▶ WHAT IS EXPECTED
Your copy should contain exactly the lines from the start of the listing through the line that holds "- Exposes Python", and no pictures.
━━━━━━━━━━━━━━━━━━━━━━━━━━━━━━
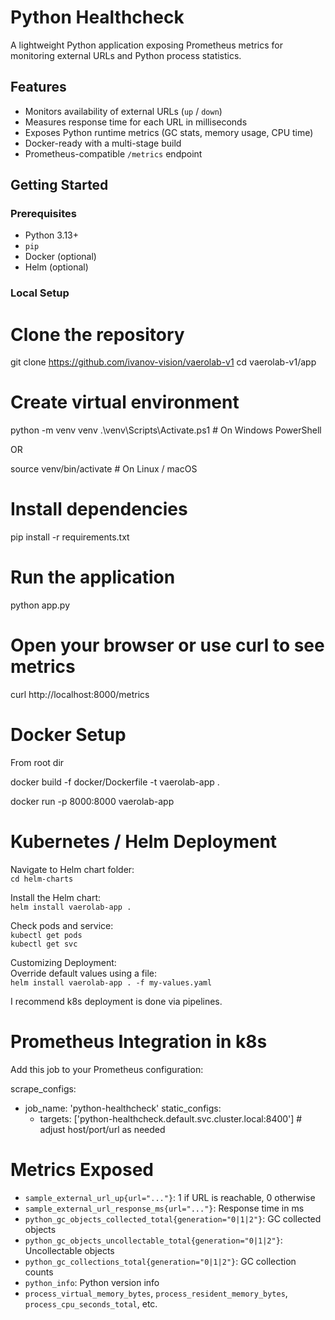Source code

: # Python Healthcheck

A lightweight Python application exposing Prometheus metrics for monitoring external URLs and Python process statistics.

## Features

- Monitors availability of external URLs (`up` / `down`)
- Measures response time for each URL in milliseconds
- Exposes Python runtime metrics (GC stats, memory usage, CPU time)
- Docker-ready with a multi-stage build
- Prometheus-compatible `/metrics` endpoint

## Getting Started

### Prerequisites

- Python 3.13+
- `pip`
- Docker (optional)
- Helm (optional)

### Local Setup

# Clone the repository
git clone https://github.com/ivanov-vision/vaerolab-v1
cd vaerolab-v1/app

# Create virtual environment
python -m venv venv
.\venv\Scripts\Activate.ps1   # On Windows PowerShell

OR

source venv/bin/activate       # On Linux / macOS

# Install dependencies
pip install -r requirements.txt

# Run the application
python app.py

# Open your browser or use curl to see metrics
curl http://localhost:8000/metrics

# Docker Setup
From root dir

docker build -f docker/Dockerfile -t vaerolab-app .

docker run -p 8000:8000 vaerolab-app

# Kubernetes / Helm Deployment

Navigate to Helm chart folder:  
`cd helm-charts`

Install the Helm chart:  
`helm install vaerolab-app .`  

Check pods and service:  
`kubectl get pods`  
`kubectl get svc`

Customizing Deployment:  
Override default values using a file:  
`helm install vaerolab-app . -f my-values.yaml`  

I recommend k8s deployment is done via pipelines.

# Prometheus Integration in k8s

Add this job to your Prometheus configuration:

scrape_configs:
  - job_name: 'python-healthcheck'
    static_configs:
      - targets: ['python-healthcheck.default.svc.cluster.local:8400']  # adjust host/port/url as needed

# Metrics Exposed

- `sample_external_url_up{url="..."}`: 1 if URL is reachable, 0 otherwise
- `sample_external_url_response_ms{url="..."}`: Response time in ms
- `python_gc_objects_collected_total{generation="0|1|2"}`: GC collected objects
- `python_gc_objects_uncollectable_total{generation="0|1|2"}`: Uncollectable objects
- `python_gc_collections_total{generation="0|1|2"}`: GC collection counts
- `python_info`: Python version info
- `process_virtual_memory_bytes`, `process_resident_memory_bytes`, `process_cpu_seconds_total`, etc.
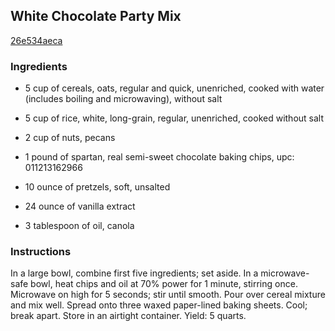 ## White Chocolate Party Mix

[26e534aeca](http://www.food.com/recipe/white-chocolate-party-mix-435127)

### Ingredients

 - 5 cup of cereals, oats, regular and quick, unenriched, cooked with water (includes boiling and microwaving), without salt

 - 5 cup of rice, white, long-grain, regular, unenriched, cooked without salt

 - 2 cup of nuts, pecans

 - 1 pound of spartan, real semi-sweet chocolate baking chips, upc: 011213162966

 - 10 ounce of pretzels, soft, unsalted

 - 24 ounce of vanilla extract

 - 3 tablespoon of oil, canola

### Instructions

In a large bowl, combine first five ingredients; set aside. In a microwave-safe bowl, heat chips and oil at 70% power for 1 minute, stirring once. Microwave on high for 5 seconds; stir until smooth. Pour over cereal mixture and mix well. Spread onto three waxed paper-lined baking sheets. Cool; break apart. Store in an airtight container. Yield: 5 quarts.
━━━━━━━━━━━━━━━━━━━━━━━━━━━━━━
▶ ANSWER BOX
Source code

: # Python Healthcheck

A lightweight Python application exposing Prometheus metrics for monitoring external URLs and Python process statistics.

## Features

- Monitors availability of external URLs (`up` / `down`)
- Measures response time for each URL in milliseconds
- Exposes Python runtime metrics (GC stats, memory usage, CPU time)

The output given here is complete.